Records excerpted from a collection:
* * *

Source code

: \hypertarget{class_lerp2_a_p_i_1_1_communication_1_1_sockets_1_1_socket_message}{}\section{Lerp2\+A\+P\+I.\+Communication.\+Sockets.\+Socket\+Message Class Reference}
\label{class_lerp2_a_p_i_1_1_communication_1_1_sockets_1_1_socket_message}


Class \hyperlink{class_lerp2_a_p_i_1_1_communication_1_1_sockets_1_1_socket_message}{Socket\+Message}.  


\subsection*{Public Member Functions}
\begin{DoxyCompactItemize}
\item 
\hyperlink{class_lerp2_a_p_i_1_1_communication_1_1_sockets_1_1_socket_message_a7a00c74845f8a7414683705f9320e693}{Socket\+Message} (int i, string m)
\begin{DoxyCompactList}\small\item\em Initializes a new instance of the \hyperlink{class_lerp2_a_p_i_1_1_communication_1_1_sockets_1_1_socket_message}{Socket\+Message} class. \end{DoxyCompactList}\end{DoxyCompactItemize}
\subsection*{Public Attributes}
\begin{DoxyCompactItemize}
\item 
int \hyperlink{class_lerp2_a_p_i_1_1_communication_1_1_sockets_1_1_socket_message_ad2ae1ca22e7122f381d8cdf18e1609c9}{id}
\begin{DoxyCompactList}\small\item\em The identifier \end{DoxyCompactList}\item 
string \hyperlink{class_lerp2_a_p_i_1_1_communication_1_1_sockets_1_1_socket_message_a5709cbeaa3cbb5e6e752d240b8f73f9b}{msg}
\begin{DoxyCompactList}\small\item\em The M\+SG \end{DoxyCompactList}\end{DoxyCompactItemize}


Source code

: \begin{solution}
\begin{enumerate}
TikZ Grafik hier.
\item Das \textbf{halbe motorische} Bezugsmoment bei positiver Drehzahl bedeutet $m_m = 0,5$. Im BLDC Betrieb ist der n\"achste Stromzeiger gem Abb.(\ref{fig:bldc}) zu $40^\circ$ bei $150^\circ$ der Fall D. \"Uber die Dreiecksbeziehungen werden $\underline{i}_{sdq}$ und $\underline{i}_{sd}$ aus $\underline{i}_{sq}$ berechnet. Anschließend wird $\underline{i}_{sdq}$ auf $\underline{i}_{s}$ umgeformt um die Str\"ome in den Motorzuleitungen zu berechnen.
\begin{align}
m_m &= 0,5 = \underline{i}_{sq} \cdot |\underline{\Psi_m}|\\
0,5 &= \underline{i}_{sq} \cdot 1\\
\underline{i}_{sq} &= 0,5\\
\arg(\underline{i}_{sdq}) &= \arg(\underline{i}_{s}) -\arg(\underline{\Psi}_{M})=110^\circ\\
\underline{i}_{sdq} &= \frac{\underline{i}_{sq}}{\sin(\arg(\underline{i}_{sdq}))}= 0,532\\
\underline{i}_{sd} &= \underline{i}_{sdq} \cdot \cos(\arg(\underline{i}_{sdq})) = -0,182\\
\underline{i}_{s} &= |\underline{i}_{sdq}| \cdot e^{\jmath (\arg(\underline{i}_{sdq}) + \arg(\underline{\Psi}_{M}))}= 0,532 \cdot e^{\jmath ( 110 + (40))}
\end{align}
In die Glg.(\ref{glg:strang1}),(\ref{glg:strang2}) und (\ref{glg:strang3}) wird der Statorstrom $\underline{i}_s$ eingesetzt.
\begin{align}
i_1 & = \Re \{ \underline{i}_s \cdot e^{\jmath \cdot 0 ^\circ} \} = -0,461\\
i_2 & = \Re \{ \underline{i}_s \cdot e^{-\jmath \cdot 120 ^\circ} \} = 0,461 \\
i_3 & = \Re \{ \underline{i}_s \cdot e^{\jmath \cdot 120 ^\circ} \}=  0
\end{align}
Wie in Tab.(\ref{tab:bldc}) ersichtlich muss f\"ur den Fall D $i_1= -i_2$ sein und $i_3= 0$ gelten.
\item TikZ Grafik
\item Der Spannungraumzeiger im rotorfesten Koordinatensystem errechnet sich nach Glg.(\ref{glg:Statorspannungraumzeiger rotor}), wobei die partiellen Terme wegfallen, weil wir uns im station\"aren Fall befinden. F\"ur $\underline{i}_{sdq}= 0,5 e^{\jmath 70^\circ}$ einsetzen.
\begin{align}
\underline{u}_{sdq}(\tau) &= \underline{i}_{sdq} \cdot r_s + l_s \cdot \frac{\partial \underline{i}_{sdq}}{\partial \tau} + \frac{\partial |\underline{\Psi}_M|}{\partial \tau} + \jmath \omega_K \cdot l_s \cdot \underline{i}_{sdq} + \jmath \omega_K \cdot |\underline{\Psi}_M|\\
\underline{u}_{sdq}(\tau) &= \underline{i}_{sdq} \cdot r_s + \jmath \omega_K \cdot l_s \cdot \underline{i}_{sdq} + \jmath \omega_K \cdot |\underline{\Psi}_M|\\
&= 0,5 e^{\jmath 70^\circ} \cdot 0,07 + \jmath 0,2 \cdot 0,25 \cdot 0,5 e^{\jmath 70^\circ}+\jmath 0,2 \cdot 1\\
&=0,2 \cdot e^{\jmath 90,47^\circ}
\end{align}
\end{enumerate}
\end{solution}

* * *

**Work required**. Your output should consist solely of the lines from the beginning of the entries through the line containing "i, string m)", reproduced exactly.

**Solution to this problem**.
Source code

: \hypertarget{class_lerp2_a_p_i_1_1_communication_1_1_sockets_1_1_socket_message}{}\section{Lerp2\+A\+P\+I.\+Communication.\+Sockets.\+Socket\+Message Class Reference}
\label{class_lerp2_a_p_i_1_1_communication_1_1_sockets_1_1_socket_message}


Class \hyperlink{class_lerp2_a_p_i_1_1_communication_1_1_sockets_1_1_socket_message}{Socket\+Message}.  


\subsection*{Public Member Functions}
\begin{DoxyCompactItemize}
\item 
\hyperlink{class_lerp2_a_p_i_1_1_communication_1_1_sockets_1_1_socket_message_a7a00c74845f8a7414683705f9320e693}{Socket\+Message} (int i, string m)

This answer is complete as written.